= DATASET EXTRACT =

++++++++++

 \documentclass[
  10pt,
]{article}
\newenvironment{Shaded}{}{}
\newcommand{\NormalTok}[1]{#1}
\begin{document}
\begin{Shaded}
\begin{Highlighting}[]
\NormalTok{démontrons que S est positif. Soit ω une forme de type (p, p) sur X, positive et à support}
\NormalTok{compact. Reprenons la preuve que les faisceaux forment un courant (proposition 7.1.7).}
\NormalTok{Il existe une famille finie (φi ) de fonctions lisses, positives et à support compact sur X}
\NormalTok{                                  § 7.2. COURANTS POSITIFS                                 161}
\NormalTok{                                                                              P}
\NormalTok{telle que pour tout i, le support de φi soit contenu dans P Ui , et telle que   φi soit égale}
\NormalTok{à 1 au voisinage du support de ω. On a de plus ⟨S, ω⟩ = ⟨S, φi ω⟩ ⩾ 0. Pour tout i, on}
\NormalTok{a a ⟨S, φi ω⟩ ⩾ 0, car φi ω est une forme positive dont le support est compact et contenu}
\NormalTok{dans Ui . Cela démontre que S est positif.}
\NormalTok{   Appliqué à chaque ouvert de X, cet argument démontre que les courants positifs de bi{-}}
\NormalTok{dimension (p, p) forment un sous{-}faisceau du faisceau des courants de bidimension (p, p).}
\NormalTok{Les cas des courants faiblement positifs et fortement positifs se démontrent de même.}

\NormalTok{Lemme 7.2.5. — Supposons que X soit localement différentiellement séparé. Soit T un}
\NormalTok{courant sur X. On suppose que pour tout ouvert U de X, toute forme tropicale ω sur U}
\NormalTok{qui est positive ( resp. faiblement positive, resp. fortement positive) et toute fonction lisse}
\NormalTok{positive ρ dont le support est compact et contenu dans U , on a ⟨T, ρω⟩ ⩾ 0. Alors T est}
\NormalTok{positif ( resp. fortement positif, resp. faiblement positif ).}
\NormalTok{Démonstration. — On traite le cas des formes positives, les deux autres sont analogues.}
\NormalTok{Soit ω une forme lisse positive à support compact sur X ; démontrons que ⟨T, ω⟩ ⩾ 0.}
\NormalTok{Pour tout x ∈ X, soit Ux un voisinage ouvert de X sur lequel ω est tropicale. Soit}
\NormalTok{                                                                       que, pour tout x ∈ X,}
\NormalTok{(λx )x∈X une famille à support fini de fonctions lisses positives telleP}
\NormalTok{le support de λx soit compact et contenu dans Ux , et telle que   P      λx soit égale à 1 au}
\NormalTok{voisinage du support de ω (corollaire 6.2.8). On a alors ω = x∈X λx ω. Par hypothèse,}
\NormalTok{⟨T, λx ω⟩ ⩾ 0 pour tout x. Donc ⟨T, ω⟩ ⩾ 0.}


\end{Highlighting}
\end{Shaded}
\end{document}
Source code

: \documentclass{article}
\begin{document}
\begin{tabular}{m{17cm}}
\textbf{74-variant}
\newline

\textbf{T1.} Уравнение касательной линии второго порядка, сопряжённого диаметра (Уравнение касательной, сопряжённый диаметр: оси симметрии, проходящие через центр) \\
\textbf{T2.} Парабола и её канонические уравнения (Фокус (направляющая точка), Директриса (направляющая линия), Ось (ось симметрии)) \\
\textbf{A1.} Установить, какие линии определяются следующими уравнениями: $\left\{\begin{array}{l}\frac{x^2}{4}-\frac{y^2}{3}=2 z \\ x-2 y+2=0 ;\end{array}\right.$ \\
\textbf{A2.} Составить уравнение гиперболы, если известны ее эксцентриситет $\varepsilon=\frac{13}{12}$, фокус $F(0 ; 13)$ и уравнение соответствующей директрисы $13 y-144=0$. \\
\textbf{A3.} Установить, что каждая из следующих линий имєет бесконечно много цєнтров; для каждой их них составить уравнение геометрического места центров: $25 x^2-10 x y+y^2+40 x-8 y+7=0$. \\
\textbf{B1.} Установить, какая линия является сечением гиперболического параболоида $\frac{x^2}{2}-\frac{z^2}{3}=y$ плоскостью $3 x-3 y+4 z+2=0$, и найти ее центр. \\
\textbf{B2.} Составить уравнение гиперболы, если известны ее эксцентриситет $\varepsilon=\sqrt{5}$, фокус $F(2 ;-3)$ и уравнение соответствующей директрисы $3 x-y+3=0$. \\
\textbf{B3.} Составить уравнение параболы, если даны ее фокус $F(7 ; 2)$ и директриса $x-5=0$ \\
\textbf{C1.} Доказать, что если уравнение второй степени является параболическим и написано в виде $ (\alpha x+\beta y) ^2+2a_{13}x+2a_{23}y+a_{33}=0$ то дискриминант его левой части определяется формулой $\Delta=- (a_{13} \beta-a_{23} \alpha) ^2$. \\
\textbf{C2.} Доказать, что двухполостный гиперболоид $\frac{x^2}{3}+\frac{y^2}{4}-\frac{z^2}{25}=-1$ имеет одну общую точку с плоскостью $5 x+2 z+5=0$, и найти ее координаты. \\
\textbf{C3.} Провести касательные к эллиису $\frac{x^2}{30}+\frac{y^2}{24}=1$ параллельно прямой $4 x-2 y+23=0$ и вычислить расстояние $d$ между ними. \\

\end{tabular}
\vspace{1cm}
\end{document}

++++++++++

= YOUR ASSIGNMENT =
Using the records above, restate word for word the lines from the one with "support de λx" through the one with "директрисы $13 y-144=0$. \\", both included.

= RESPONSE TO THE TASK =
\NormalTok{le support de λx soit compact et contenu dans Ux , et telle que   P      λx soit égale à 1 au}
\NormalTok{voisinage du support de ω (corollaire 6.2.8). On a alors ω = x∈X λx ω. Par hypothèse,}
\NormalTok{⟨T, λx ω⟩ ⩾ 0 pour tout x. Donc ⟨T, ω⟩ ⩾ 0.}


\end{Highlighting}
\end{Shaded}
\end{document}
Source code

: \documentclass{article}
\begin{document}
\begin{tabular}{m{17cm}}
\textbf{74-variant}
\newline

\textbf{T1.} Уравнение касательной линии второго порядка, сопряжённого диаметра (Уравнение касательной, сопряжённый диаметр: оси симметрии, проходящие через центр) \\
\textbf{T2.} Парабола и её канонические уравнения (Фокус (направляющая точка), Директриса (направляющая линия), Ось (ось симметрии)) \\
\textbf{A1.} Установить, какие линии определяются следующими уравнениями: $\left\{\begin{array}{l}\frac{x^2}{4}-\frac{y^2}{3}=2 z \\ x-2 y+2=0 ;\end{array}\right.$ \\
\textbf{A2.} Составить уравнение гиперболы, если известны ее эксцентриситет $\varepsilon=\frac{13}{12}$, фокус $F(0 ; 13)$ и уравнение соответствующей директрисы $13 y-144=0$. \\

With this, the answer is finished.